[WHAT THE TASK ASKS]
From the entries below, output the line with "- React Toastify: A" and each following line up to and including the line with "## Contributing", exactly as written.
====== EXERCISE INPUT ======
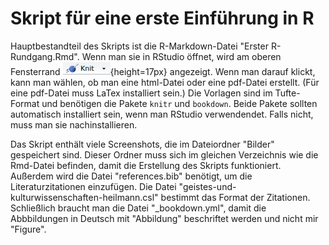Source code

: # Skript für eine erste Einführung in R

Hauptbestandteil des Skripts ist die R-Markdown-Datei "Erster R-Rundgang.Rmd". Wenn man sie in RStudio öffnet, wird am oberen Fensterrand ![Knit](Bilder/Knit.png){height=17px} angezeigt. Wenn man darauf klickt, kann man wählen, ob man eine html-Datei oder eine pdf-Datei erstellt. (Für eine pdf-Datei muss LaTex installiert sein.) Die Vorlagen sind im Tufte-Format und benötigen die Pakete `knitr` und `bookdown`. Beide Pakete sollten automatisch installiert sein, wenn man RStudio verwendendet. Falls nicht, muss man sie nachinstallieren.

Das Skript enthält viele Screenshots, die im Dateiordner "Bilder" gespeichert sind. Dieser Ordner muss sich im gleichen Verzeichnis wie die Rmd-Datei befinden, damit die Erstellung des Skripts funktioniert. Außerdem wird die Datei "references.bib" benötigt, um die Literaturzitationen einzufügen. Die Datei "geistes-und-kulturwissenschaften-heilmann.csl" bestimmt das Format der Zitationen. Schließlich braucht man die Datei "_bookdown.yml", damit die Abbbildungen in Deutsch mit "Abbildung" beschriftet werden und nicht mir "Figure".
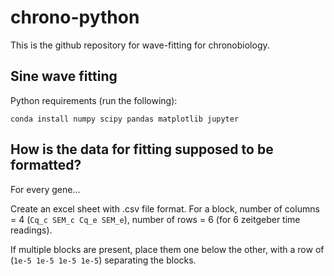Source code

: # chrono-python
This is the github repository for wave-fitting for chronobiology.

## Sine wave fitting 
Python requirements (run the following):

`conda install numpy scipy pandas matplotlib jupyter`

## How is the data for fitting supposed to be formatted?
For every gene...

Create an excel sheet with .csv file format. For a block, number of columns = 4 (`Cq_c SEM_c Cq_e SEM_e`), number of rows = 6 (for 6 zeitgeber time readings).

If multiple blocks are present, place them one below the other, with a row of (`1e-5 1e-5 1e-5 1e-5`) separating the blocks.

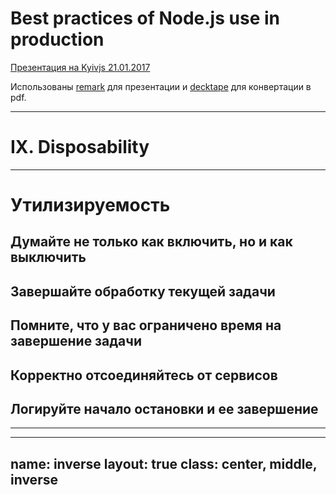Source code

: # Best practices of Node.js use in production

[Презентация на Kyivjs 21.01.2017](http://kyivjs.org)

Использованы [remark](https://github.com/gnab/remark) для презентации и [decktape](https://github.com/astefanutti/decktape) для конвертации в pdf.



---
# IX. Disposability
---
# Утилизируемость
## Думайте не только как включить, но и как выключить
## Завершайте обработку текущей задачи
## Помните, что у вас ограничено время на завершение задачи
## Корректно отсоединяйтесь от сервисов
## Логируйте начало остановки и ее завершение
---

---
name: inverse
layout: true
class: center, middle, inverse
---
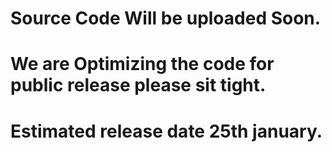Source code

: # Source Code Will be uploaded Soon. 
# We are Optimizing the code for public release please sit tight.
# Estimated release date 25th january.
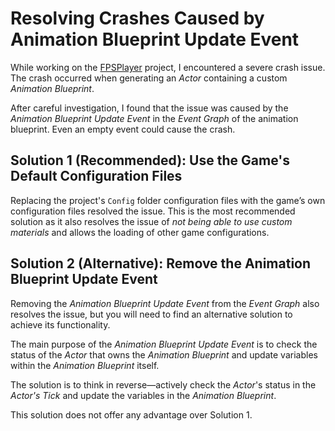# Resolving Crashes Caused by Animation Blueprint Update Event

While working on the [FPSPlayer](https://github.com/BLACKujira/FPSPlayerMod) project, I encountered a severe crash issue. The crash occurred when generating an *Actor* containing a custom *Animation Blueprint*.

After careful investigation, I found that the issue was caused by the *Animation Blueprint Update Event* in the *Event Graph* of the animation blueprint. Even an empty event could cause the crash.

## Solution 1 (Recommended): Use the Game's Default Configuration Files

Replacing the project's `Config` folder configuration files with the game’s own configuration files resolved the issue. This is the most recommended solution as it also resolves the issue of *not being able to use custom materials* and allows the loading of other game configurations.

## Solution 2 (Alternative): Remove the Animation Blueprint Update Event

Removing the *Animation Blueprint Update Event* from the *Event Graph* also resolves the issue, but you will need to find an alternative solution to achieve its functionality.

The main purpose of the *Animation Blueprint Update Event* is to check the status of the *Actor* that owns the *Animation Blueprint* and update variables within the *Animation Blueprint* itself.

The solution is to think in reverse—actively check the *Actor*'s status in the *Actor's Tick* and update the variables in the *Animation Blueprint*.

This solution does not offer any advantage over Solution 1.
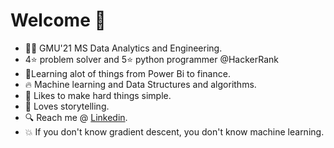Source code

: 
# Welcome  :dart:
- :man_student: GMU'21 MS Data Analytics and Engineering.
- 4:star: problem solver and 5:star: python programmer @HackerRank
- :notebook:Learning alot of things from Power Bi to finance.
- :fire: Machine learning and Data Structures and algorithms.
- :raised_hands: Likes to make hard things simple.
- :speech_balloon: Loves storytelling.
- :mag: Reach me @ [Linkedin](https://www.linkedin.com/in/mayank-dubey11/).
- :boom: If you don't know gradient descent, you don't know machine learning.
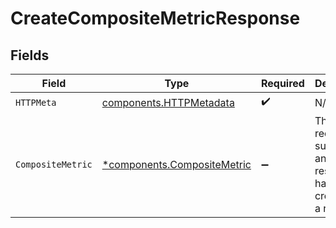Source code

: # CreateCompositeMetricResponse


## Fields

| Field                                                                      | Type                                                                       | Required                                                                   | Description                                                                |
| -------------------------------------------------------------------------- | -------------------------------------------------------------------------- | -------------------------------------------------------------------------- | -------------------------------------------------------------------------- |
| `HTTPMeta`                                                                 | [components.HTTPMetadata](../../models/components/httpmetadata.md)         | :heavy_check_mark:                                                         | N/A                                                                        |
| `CompositeMetric`                                                          | [*components.CompositeMetric](../../models/components/compositemetric.md)  | :heavy_minus_sign:                                                         | The request has succeeded and a new resource has been created as a result. |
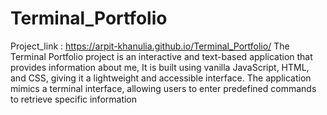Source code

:# Terminal_Portfolio
Project_link : https://arpit-khanulia.github.io/Terminal_Portfolio/
The Terminal Portfolio project is an interactive and text-based application that provides information about me, It is built using vanilla JavaScript, HTML, and CSS, giving it a lightweight and accessible interface. The application mimics a terminal interface, allowing users to enter predefined commands to retrieve specific information
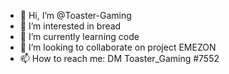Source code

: - 👋 Hi, I’m @Toaster-Gaming
- 👀 I’m interested in bread
- 🌱 I’m currently learning code
- 💞️ I’m looking to collaborate on project EMEZON
- 📫 How to reach me: DM Toaster_Gaming #7552

<!---
Toaster-Gaming/Toaster-Gaming is a ✨ special ✨ repository because its `README.md` (this file) appears on your GitHub profile.
You can click the Preview link to take a look at your changes.
--->
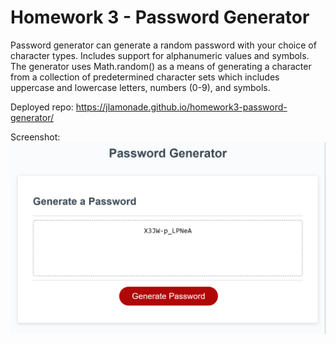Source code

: # Homework 3 - Password Generator

Password generator can generate a random password with your choice of character types. Includes support for alphanumeric values and symbols. The generator uses Math.random() as a means of generating a character from a collection of predetermined character sets which includes uppercase and lowercase letters, numbers (0-9), and symbols.

Deployed repo: https://jlamonade.github.io/homework3-password-generator/

Screenshot:
![preview](./assets/images/screenshot.png)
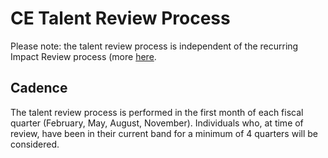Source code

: # CE Talent Review Process

Please note: the talent review process is independent of the recurring Impact Review process (more [here](../../../benefits-pay-perks/pay-expenses/compensation/index.md#commissions-and-bonuses).

## Cadence

The talent review process is performed in the first month of each fiscal quarter (February, May, August, November). Individuals who, at time of review, have been in their current band for a minimum of 4 quarters will be considered.
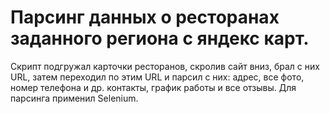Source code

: # Парсинг данных о ресторанах заданного региона с яндекс карт.
Скрипт подгружал карточки ресторанов, скролив сайт вниз, брал с них URL, затем переходил по этим URL и парсил с них: адрес, все фото, номер телефона и др. контакты, график работы и все отзывы. Для парсинга применил Selenium.
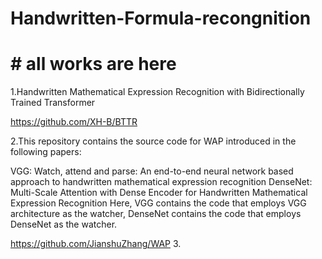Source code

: 
# Handwritten-Formula-recongnition

# # all works are here

1.Handwritten Mathematical Expression Recognition with Bidirectionally Trained Transformer

https://github.com/XH-B/BTTR

2.This repository contains the source code for WAP introduced in the following papers:

VGG: Watch, attend and parse: An end-to-end neural network based approach to handwritten mathematical expression recognition
DenseNet: Multi-Scale Attention with Dense Encoder for Handwritten Mathematical Expression Recognition
Here, VGG contains the code that employs VGG architecture as the watcher, DenseNet contains the code that employs DenseNet as the watcher.

https://github.com/JianshuZhang/WAP
3.
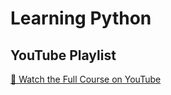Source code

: # Learning Python

## YouTube Playlist

[🎥 Watch the Full Course on YouTube](https://www.youtube.com/playlist?list=PLGjplNEQ1it8-0CmoljS5yeV-GlKSUEt0)
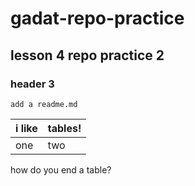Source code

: # gadat-repo-practice
## lesson 4 repo practice 2
### header 3
`add a readme.md`

i like | tables!
---|---
one | two

how do you end a table?

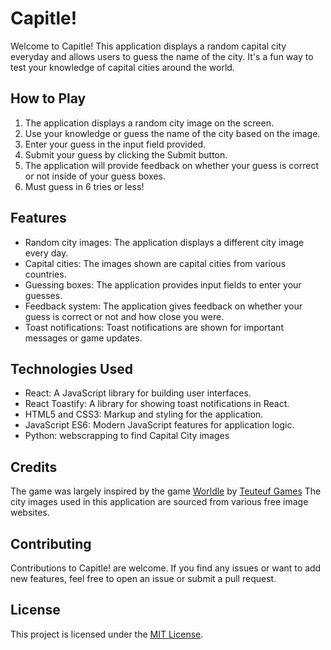 # Capitle!

Welcome to Capitle! This application displays a random capital city everyday and allows users to guess the name of the city. It's a fun way to test your knowledge of capital cities around the world.

## How to Play

1. The application displays a random city image on the screen.
2. Use your knowledge or guess the name of the city based on the image.
3. Enter your guess in the input field provided.
4. Submit your guess by clicking the Submit button.
5. The application will provide feedback on whether your guess is correct or not inside of your guess boxes.
6. Must guess in 6 tries or less!

## Features

- Random city images: The application displays a different city image every day.
- Capital cities: The images shown are capital cities from various countries.
- Guessing boxes: The application provides input fields to enter your guesses.
- Feedback system: The application gives feedback on whether your guess is correct or not and how close you were.
- Toast notifications: Toast notifications are shown for important messages or game updates.

## Technologies Used

- React: A JavaScript library for building user interfaces.
- React Toastify: A library for showing toast notifications in React.
- HTML5 and CSS3: Markup and styling for the application.
- JavaScript ES6: Modern JavaScript features for application logic.
- Python: webscrapping to find Capital City images

## Credits

The game was largely inspired by the game [Worldle](https://worldle.teuteuf.fr/) by [Teuteuf Games](https://teuteuf.fr/)
The city images used in this application are sourced from various free image websites.

## Contributing

Contributions to Capitle! are welcome. If you find any issues or want to add new features, feel free to open an issue or submit a pull request.

## License

This project is licensed under the [MIT License](LICENSE).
======
[ANSWER AREA]
- React Toastify: A library for showing toast notifications in React.
- HTML5 and CSS3: Markup and styling for the application.
- JavaScript ES6: Modern JavaScript features for application logic.
- Python: webscrapping to find Capital City images

## Credits

The game was largely inspired by the game [Worldle](https://worldle.teuteuf.fr/) by [Teuteuf Games](https://teuteuf.fr/)
The city images used in this application are sourced from various free image websites.

## Contributing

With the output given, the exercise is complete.